Когда Шамуэй вторично очутился в лифте, ему показалось, что мир уходит из-под ног. Он не знал, как быть, то ли плакать, то ли смеяться, и в конце концов издал торжествующий вопль.
Старик удивился, но издал точно такой же вопль — они как раз выходили из лифта, чтобы направиться к «конвектору Тойнби».
— Улавливаешь суть, сынок? Жизнь — это извечный самообман! Мальчишки, юноши, старики. Девчонки, девушки, женщины. Все преспокойно себя обманывают, а потом стараются, чтобы обман стал явью. Сперва придумают себе мечту, а потом все помыслы, идеи, силы направляют на то, чтобы её осуществить. В конечном счёте, всё сущее — это только надежда. То, что кажется ложью, — это убогая необходимость, ждущая своего часа. Вот так-то. Точка.
Он нажал на кнопку, чтобы отодвинуть прозрачный футляр, надавил на другую, и машина времени заурчала, тогда он проворно забрался в кабину и сел в кресло пилота.
— Дёрни последний рычаг, юноша!
— Но ведь…
— Небось, ты про себя думаешь: если машина времени — это афера, какого чёрта дёргать рычаги? — засмеялся старик. — Так ведь? А ты всё-таки дёрни! Уж на этот раз всё будет без обмана!
Шамуэй повернулся к стене, нашёл рычаг управления, но, взявшись за рукоять, посмотрел на Крейга Беннетта Стайлза.
— Ничего не понимаю. Куда это вы собрались?
— Что тут непонятного: на свидание с веками. Чтобы существовать именно теперь, в далёком прошлом.
— Разве такое возможно?
— Поверь, сейчас всё сработает. Прощай, дружок, хороший ты парень!
— Прощайте.
— Да, вот ещё что. Скажи-ка, кто я есть.
— В каком смысле?
— Назови меня как положено — и жми на рычаг.
— Путешественник во времени?
— Молодчина! Давай!
Шамуэй дёрнул рычаг вниз. Машина зажужжала, взревела, полыхнула энергией.
— Ох, — произнёс старик, закрывая глаза и еле заметно улыбаясь. — Хорошо-то как.
Его голова бессильно свесилась на грудь.
Шамуэй с воплем стукнул по рычагу снизу вверх и бросился к машине, чтобы отстегнуть ремни.
На мгновение он остановился, чтобы пощупать у старика пульс — сначала на запястье, потом под шеей — и застонал. У него потекли слёзы.
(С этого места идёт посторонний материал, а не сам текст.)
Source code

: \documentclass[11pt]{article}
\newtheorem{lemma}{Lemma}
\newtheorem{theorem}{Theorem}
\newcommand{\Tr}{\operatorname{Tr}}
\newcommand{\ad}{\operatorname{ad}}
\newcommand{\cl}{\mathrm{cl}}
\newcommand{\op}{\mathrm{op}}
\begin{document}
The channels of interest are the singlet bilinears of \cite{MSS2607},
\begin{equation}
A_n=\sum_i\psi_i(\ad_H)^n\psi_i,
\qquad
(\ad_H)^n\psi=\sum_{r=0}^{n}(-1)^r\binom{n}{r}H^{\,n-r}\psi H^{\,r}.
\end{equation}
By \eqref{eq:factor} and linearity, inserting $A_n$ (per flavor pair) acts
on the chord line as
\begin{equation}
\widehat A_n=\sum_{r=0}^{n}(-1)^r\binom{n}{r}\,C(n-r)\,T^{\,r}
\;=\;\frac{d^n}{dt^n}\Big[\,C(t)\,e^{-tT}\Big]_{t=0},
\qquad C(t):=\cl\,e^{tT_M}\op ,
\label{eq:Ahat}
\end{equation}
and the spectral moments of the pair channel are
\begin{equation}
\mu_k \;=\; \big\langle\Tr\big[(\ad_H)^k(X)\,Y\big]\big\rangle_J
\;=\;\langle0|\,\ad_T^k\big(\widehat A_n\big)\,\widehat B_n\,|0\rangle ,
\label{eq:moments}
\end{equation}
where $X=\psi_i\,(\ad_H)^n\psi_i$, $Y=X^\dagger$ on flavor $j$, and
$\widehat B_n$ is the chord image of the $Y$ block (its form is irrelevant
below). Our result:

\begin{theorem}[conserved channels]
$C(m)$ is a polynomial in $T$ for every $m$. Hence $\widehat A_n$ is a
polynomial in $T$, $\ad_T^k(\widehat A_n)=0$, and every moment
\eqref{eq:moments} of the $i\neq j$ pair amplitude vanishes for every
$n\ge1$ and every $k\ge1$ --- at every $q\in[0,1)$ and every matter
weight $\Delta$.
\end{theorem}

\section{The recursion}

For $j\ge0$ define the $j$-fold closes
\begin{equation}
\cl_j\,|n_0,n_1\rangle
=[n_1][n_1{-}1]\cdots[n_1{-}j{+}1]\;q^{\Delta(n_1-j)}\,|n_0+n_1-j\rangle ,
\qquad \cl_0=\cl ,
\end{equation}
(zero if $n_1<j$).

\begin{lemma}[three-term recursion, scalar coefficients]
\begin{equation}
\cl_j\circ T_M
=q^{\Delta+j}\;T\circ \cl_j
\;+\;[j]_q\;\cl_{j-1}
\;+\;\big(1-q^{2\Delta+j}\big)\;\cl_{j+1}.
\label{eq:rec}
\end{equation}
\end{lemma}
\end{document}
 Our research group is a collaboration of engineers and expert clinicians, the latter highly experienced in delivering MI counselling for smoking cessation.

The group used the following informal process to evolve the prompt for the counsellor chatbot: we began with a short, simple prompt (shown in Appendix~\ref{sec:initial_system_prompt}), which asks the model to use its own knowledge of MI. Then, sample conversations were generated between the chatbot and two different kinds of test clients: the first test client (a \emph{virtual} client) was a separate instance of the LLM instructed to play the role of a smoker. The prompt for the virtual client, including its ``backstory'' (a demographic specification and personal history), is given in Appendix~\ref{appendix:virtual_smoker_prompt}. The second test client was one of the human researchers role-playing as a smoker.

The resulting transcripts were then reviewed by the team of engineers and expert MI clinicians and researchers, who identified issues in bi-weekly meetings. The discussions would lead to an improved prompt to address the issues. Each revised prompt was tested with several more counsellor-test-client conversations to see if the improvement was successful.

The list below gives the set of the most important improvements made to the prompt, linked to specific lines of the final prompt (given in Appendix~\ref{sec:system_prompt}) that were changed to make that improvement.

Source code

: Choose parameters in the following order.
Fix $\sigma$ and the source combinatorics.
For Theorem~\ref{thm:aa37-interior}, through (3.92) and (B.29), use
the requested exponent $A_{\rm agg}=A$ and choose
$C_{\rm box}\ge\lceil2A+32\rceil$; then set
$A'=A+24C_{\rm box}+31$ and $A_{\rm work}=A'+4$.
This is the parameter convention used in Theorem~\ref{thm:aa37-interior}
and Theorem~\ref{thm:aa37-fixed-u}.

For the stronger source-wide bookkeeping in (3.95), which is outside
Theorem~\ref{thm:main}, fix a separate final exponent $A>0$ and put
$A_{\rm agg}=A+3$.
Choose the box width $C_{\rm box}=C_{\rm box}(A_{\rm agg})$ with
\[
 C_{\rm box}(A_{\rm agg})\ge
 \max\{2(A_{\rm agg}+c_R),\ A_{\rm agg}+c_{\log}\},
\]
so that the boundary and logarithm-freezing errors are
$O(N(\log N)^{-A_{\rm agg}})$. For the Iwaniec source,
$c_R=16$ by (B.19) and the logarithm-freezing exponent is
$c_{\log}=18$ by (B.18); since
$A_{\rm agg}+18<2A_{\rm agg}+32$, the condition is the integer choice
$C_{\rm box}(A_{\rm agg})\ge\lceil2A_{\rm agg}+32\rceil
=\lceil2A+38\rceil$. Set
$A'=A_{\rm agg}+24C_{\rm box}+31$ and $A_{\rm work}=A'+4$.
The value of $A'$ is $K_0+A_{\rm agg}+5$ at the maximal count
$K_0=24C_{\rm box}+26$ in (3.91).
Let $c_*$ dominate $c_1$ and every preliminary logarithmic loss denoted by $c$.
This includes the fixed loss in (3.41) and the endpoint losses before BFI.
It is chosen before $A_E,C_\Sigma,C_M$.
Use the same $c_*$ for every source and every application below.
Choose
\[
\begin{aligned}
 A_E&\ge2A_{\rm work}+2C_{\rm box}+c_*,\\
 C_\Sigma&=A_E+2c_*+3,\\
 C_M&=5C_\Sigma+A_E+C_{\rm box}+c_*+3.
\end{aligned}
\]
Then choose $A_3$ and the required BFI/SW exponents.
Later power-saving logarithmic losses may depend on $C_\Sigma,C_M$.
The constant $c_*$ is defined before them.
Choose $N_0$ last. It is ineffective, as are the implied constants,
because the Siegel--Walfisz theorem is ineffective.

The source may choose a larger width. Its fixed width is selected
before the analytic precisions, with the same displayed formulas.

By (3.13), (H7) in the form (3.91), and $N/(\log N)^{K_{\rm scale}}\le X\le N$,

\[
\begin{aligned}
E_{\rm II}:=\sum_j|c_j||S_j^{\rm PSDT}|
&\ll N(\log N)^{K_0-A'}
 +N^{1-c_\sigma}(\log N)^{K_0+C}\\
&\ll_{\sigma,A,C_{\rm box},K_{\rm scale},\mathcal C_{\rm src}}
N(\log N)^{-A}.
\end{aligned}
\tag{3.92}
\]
Старик и впрямь отправился в прошлое, имя которому — смерть. Сейчас он безвозвратно летел сквозь
Шамуэй отпрянул и вновь запустил машину. Если уж старик на это решился, пусть его детище уйдёт вместе с ним, хотя бы чисто символически. Машина сочувственно урчала. Её огонь, яркий огонь солнца, разгорался в паутине проводов и оснастки, освещая стариковские щёки и высокий лоб; путешественник погружался во тьму, голова его кивала от вибрации, а на губах застыла по-детски счастливая улыбка.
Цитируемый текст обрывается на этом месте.